Wherever a line of the data contains "state", copy that line.

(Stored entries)
= Beginning of Section =

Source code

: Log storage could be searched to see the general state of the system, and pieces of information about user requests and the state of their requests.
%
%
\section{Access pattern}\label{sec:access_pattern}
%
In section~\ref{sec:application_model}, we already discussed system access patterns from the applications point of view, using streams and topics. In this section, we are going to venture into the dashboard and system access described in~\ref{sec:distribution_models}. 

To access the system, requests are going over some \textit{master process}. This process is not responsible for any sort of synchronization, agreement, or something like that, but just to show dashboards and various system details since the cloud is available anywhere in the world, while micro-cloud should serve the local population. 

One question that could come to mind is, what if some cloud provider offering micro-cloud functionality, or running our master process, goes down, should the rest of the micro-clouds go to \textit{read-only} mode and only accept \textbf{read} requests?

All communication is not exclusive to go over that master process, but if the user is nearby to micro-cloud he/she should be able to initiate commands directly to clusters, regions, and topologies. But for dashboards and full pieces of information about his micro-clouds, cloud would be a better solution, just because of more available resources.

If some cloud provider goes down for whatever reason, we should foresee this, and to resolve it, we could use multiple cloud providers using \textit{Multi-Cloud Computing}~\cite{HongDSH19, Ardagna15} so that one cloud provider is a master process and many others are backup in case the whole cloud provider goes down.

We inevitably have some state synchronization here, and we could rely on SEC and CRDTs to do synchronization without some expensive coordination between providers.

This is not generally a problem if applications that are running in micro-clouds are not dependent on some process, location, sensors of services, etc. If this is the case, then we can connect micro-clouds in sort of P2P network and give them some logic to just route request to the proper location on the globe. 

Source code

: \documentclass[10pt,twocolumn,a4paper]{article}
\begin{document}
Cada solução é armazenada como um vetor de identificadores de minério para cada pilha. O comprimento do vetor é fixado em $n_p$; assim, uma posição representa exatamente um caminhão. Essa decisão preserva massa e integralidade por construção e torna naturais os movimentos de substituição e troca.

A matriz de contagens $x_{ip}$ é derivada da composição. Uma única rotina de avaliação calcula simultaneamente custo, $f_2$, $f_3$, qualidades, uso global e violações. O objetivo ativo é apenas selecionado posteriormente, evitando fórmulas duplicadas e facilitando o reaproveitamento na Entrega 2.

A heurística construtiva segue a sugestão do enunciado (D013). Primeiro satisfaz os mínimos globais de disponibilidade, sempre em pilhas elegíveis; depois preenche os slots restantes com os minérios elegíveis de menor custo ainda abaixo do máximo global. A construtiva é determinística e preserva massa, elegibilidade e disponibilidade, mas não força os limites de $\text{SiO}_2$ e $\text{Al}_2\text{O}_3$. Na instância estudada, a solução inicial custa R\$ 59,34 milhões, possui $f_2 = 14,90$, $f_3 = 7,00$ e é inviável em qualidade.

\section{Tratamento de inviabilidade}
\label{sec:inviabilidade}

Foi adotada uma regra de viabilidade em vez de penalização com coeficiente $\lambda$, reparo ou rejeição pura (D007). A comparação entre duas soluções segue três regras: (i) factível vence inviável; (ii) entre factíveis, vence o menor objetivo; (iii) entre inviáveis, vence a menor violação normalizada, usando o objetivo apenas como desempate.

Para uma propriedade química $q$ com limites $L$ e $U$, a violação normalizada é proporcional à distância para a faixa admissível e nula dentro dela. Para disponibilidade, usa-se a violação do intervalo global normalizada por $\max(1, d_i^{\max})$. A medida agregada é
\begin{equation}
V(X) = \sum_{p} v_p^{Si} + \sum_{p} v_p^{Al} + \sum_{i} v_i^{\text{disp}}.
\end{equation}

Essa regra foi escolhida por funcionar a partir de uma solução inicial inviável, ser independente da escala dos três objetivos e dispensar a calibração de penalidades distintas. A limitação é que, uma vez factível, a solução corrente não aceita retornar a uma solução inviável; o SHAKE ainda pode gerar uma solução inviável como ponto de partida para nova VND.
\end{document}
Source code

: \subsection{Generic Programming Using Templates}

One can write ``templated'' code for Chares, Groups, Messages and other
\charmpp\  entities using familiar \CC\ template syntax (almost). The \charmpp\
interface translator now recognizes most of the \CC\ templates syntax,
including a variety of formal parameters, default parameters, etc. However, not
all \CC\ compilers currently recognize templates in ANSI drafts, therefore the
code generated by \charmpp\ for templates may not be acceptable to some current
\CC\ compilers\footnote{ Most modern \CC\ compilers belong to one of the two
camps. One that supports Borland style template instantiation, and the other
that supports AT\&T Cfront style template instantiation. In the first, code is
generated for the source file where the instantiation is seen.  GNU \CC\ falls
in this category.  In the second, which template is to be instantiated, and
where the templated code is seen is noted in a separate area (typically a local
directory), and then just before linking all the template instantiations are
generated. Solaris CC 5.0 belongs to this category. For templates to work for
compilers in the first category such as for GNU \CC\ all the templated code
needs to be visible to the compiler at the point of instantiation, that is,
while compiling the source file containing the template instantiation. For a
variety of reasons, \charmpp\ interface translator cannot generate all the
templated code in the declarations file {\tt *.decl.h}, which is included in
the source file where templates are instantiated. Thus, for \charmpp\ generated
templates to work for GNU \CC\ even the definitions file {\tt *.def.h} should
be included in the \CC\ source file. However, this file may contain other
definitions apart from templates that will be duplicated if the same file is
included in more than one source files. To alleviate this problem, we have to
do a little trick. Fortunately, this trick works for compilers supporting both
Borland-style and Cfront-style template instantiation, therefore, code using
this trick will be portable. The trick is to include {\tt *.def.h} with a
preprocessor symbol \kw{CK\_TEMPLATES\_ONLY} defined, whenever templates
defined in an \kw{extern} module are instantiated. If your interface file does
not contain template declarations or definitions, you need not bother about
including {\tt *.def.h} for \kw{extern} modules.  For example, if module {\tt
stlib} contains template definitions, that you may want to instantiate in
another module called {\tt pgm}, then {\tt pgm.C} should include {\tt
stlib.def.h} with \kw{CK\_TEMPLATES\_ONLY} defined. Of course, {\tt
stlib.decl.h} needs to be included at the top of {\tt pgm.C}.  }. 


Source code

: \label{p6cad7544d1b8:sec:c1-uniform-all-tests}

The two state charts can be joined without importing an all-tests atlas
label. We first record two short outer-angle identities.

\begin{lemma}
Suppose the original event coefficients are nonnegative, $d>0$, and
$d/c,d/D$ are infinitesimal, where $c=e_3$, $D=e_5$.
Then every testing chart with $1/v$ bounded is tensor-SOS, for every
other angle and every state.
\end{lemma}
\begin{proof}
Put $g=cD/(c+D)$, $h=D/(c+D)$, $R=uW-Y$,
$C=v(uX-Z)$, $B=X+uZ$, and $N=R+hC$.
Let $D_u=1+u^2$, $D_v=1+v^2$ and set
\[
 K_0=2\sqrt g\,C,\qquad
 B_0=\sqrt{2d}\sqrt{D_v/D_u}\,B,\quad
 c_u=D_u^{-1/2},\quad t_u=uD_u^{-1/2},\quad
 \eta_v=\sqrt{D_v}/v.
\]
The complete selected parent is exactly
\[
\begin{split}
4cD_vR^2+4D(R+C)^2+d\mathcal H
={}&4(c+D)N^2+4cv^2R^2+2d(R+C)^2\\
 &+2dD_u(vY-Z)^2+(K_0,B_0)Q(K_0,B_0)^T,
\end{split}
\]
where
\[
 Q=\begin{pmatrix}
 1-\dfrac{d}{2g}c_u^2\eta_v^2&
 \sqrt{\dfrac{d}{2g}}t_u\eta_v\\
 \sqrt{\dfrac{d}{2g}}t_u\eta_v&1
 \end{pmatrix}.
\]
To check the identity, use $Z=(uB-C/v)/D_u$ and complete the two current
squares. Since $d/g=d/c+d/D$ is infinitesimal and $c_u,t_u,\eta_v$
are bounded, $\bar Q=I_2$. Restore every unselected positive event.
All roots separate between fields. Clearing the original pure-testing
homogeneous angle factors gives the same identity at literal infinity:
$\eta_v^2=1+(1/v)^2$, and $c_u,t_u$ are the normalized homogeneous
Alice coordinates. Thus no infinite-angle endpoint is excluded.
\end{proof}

= End of Section =

■ Response to the task ■
: Log storage could be searched to see the general state of the system, and pieces of information about user requests and the state of their requests.
We inevitably have some state synchronization here, and we could rely on SEC and CRDTs to do synchronization without some expensive coordination between providers.
The two state charts can be joined without importing an all-tests atlas
other angle and every state.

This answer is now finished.